Lashing out at the growing skepticism that global warming is real, Barack Obama last week blasted as agenda-driven “[t]he naysayers” who “pretend that this is not an issue.” According to Obama, “From China to India, from Japan to Germany, nations everywhere are racing to develop new ways to produce and use energy.” But the issue may not be important enough, even to the president. It seems he will skip the much-touted Copenhagen climate conference and instead drop by Oslo to accept his Nobel Peace Prize.
Could this be because “racing” China and India came to a screeching halt last Thursday when they nixed mandatory carbon emissions constraints, effectively pulling out of any Copenhagen treaty?
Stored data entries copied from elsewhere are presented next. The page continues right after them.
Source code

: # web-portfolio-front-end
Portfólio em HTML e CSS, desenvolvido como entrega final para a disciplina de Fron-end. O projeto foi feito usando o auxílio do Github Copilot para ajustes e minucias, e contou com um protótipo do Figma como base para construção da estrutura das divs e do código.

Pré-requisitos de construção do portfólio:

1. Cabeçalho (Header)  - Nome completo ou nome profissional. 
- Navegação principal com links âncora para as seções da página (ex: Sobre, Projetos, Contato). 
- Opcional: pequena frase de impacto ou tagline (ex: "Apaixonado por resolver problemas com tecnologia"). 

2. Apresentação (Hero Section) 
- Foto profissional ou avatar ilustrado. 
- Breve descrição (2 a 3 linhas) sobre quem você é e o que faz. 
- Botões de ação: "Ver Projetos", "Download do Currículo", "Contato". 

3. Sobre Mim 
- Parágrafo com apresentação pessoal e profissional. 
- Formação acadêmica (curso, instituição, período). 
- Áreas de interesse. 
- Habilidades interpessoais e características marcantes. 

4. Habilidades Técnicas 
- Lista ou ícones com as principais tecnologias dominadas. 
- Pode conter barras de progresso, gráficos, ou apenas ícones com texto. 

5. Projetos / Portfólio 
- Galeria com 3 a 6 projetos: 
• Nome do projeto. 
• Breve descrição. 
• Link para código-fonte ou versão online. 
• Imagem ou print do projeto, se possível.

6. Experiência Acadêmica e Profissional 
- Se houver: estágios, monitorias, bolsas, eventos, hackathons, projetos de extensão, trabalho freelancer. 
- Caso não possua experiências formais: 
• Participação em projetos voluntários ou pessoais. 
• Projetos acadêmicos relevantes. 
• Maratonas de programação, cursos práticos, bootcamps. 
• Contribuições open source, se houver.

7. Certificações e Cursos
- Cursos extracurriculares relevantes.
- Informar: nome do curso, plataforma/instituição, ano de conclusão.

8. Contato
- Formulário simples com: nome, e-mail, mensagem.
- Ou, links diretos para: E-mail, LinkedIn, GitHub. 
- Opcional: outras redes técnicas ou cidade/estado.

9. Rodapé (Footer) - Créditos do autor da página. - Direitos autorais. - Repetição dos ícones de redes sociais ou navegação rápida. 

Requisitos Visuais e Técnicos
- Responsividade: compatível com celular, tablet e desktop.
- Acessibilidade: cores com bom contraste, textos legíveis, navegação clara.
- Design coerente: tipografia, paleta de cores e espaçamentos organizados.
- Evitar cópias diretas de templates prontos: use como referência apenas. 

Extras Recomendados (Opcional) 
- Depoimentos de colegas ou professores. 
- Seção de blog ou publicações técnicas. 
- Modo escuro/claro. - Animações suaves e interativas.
These two nations recognize what Obama denies and what Wang Jin wrote in China’s Science Times journal: “The real intention is not for the global temperature increase, but for the restriction of the economic development of the developing countries.”
Meanwhile, two professors from New Zealand have actually suggested ditching cats and dogs in favor of edible pets — and, no, we’re not talking animal crackers. In their book, “Time to Eat the Dog? The Real Guide to Sustainable Living,” Brenda and Robert Vale contend that when you account for food production and carbon emissions, a cat is about as a bad for the environment as a Volkswagen Golf, a medium-size dog is twice as destructive as a Toyota Land Cruiser, and two hamsters are equivalent to a plasma TV. The authors write, “There is certainly some truth in the fact that if we have edible pets like chickens for their eggs and meat, and rabbits and pigs, we will be compensating for the impact of other things on our environment.”
What to do with the surplus of Rovers and Fluffies? Perhaps they should be served à la carte at Copenhagen. Given such consistently outlandish arguments from the global warming crowd, we don’t expect any waiting lines at Copenhagen diners.